Oggi vorrei parlarvi di una giovane fotografa di grande talento. Personalmente amo molto lo stile delle sue foto e l’atmosfera unica e incantata che sanno ricreare. Ve la presento, sicura che saprà conquistare anche voi.

Si chiama Elisa Scascitelli ( Elis, classe 1989), nata e cresciuta a Valmontone dove vive con la sua famiglia, la sua gatta Cholé e un coniglio di nome Conella. Ha studiato in un istituto di Grafica Pubblicitaria e nel 2008, dopo il diploma, si è iscritta all’Accademia di make-up professionale di Roma. Ha lavorato come truccatrice per 4 anni frequentando i più vasti campi del mondo dello spettacolo, dal cinema al teatro, e nel 2011 si è iscritta ad un laboratorio di effetti speciali a Tor Cervara, a Roma, cimentandosi in discipline come la scultura, la creazione di stampi, calchi, maschere e di effetti speciali horror cinematografici.

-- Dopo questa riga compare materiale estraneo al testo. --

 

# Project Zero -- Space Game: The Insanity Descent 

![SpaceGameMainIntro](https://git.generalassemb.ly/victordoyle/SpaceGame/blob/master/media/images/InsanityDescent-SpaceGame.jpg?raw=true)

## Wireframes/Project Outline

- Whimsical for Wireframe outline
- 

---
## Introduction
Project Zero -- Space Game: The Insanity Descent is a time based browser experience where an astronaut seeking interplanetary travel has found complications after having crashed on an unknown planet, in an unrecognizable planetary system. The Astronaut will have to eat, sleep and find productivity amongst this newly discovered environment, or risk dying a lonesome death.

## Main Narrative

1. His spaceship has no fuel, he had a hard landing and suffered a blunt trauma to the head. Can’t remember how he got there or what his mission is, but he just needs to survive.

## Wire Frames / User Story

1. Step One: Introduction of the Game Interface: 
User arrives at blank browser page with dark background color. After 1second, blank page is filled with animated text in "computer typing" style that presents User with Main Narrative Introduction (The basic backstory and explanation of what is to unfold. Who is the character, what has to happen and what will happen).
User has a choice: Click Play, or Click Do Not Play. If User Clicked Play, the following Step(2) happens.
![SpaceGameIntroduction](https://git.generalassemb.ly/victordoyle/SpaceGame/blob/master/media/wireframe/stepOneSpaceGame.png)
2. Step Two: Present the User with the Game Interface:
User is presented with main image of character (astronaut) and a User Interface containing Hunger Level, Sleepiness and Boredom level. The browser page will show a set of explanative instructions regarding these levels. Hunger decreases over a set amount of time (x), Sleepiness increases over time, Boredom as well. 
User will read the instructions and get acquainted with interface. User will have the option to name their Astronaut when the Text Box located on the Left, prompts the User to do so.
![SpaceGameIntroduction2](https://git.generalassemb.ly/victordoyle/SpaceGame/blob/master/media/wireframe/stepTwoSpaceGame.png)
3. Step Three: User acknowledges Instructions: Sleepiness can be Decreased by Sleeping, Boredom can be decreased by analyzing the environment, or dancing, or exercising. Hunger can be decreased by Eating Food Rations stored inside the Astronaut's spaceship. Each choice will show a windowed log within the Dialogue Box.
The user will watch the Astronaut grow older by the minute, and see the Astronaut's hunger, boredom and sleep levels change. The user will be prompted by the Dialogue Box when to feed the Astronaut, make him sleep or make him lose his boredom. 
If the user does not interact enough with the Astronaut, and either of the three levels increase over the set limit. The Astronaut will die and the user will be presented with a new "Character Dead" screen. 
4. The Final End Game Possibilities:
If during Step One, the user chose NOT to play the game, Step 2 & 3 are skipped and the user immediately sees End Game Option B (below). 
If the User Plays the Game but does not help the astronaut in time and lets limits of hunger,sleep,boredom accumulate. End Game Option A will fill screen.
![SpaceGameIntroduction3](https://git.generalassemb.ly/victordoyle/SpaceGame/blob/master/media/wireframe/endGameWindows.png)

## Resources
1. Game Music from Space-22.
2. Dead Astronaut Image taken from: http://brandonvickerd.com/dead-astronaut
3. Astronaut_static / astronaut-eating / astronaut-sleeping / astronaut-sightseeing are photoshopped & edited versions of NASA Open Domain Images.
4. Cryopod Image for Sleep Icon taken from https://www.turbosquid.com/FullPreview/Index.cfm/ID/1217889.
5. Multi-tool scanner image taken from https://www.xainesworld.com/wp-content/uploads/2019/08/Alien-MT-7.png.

Ama l’arte a 365 gradi e tutto ciò che ha a che fare con la creatività. L’ho incontrata per saperne di più sul suo lavoro e ne è venuta fuori un’intervista che vi ripropongo.

BW: Benvenuta Elis! Innanzitutto, da dove viene la scelta di dedicarti alla fotografia?

Elis: Ciao Claudia! 🙂 La passione per la fotografia è sempre stata nascosta dentro di me, ma è esplosa solamente nel Dicembre del 2011. Prima di dedicarmi alla fotografia sentivo che mi mancava qualcosa, non sapevo come comunicare con me stessa, mi sentivo bloccata in un labirinto. Lavorando come truccatrice ho avuto l’opportunità di conoscere i mezzi con cui il Cinema e il Teatro lavorano; raccontare delle storie, interpretare dei ruoli, la scenografia, i costumi, l’emozione degli attori, l’adrenalina dei ballerini, e la forza di spirito sul palco, il dire “Io sono qui! Guardami! Sto lottando,non mi importa dove arriverò, perché sto facendo quello che più amo al mondo!”…Da qui ho capito come uscire dal labirinto. Dopo aver ascoltato la mia voce interiore mi sono decisa a fare il passo. Avevo tutto sotto gli occhi e non capivo come recuperare quella maledetta corda nel labirinto. Per me la fotografia è tutto e se alcuni giorni non ho la macchinetta tra le mani, so che è sempre lì, presente in me, perché sto già scattando nella mia testa. E’ la mia via di fuga, il mio rifugio nel bosco, il motivo per cui sentirmi in pace con la natura, poter giocare con essa, scoprire posti nuovi negli angoli della mia mente, proteggermi e cercarmi, combattere i mostri invisibili nella foresta, raccontare storie di fronte ad un caminetto accesso tornando da un’avventura sana e salva. Per rispondere “Questa è casa mia, la mia favola, non svegliarmi, mi uccideresti” . E’ uno dei motivi per cui vale la pena vivere.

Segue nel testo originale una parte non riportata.